• Assignment
Below are some records. Print exactly the lines between the one holding "- Official implementation" and the one holding "If you wish to only", inclusive, and nothing else.

• Data to use
--- START ---

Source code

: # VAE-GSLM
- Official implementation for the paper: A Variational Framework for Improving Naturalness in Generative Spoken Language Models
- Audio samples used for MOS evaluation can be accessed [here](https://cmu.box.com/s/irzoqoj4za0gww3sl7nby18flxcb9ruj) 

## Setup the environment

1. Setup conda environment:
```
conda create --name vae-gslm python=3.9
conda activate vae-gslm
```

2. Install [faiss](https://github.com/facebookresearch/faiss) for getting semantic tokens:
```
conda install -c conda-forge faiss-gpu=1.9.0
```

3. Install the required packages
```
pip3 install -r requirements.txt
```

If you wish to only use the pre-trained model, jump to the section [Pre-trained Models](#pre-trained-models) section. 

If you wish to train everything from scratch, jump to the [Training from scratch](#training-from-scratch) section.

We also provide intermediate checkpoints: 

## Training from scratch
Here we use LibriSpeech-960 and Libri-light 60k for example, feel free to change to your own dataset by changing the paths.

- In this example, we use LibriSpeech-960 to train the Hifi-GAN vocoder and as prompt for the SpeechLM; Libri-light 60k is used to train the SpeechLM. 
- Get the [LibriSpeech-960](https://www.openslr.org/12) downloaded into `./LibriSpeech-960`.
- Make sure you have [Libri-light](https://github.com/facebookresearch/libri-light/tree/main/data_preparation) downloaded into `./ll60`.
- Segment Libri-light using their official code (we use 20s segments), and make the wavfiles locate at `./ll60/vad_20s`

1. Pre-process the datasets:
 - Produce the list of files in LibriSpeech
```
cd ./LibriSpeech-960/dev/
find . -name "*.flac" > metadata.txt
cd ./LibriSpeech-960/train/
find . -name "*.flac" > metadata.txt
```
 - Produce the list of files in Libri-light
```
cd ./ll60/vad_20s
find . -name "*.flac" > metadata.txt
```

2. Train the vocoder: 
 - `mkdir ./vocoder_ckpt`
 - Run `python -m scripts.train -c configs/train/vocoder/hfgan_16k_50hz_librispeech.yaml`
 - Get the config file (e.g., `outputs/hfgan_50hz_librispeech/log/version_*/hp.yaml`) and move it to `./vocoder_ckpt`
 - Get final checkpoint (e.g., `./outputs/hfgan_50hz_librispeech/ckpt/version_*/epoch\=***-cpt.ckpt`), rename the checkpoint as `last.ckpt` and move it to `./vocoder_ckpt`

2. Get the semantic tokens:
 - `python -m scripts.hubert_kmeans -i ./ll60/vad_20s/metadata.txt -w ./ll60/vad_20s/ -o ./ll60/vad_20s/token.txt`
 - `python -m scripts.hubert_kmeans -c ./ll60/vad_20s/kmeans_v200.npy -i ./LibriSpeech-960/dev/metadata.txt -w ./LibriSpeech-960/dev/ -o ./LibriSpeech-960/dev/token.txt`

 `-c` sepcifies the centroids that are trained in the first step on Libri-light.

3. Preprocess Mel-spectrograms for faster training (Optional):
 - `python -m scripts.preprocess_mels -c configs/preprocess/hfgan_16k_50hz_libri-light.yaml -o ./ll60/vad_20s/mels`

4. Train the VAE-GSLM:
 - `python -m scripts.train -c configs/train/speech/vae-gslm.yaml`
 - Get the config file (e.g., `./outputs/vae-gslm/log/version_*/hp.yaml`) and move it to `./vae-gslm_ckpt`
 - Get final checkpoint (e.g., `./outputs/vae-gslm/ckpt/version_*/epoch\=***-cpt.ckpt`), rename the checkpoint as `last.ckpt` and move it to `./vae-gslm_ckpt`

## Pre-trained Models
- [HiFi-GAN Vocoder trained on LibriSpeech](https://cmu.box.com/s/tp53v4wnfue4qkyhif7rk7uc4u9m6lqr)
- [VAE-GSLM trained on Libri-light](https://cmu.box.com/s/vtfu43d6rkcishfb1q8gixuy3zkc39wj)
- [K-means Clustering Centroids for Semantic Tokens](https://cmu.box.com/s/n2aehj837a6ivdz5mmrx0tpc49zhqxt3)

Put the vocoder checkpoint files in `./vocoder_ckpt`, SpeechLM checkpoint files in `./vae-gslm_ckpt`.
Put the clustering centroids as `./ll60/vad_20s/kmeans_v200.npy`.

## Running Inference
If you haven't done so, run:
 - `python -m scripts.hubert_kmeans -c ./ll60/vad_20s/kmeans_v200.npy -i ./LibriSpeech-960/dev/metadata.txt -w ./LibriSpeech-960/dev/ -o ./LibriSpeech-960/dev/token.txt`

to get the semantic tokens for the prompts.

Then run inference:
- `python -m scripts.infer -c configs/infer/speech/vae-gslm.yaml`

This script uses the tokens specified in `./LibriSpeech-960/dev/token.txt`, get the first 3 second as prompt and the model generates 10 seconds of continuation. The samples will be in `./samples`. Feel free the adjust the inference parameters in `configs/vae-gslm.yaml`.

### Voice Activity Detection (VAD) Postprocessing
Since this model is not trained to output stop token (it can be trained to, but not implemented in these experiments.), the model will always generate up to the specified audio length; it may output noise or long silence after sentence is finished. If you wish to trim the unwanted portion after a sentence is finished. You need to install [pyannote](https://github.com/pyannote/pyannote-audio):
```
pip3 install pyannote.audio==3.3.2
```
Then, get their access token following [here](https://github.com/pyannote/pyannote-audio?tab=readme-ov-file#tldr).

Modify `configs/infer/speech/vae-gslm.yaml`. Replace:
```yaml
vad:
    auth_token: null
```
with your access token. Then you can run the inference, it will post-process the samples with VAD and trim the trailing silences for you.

--- END ---

• Response area
- Official implementation for the paper: A Variational Framework for Improving Naturalness in Generative Spoken Language Models
- Audio samples used for MOS evaluation can be accessed [here](https://cmu.box.com/s/irzoqoj4za0gww3sl7nby18flxcb9ruj) 

## Setup the environment

1. Setup conda environment:
```
conda create --name vae-gslm python=3.9
conda activate vae-gslm
```

2. Install [faiss](https://github.com/facebookresearch/faiss) for getting semantic tokens:
```
conda install -c conda-forge faiss-gpu=1.9.0
```

3. Install the required packages
```
pip3 install -r requirements.txt
```

If you wish to only use the pre-trained model, jump to the section [Pre-trained Models](#pre-trained-models) section. 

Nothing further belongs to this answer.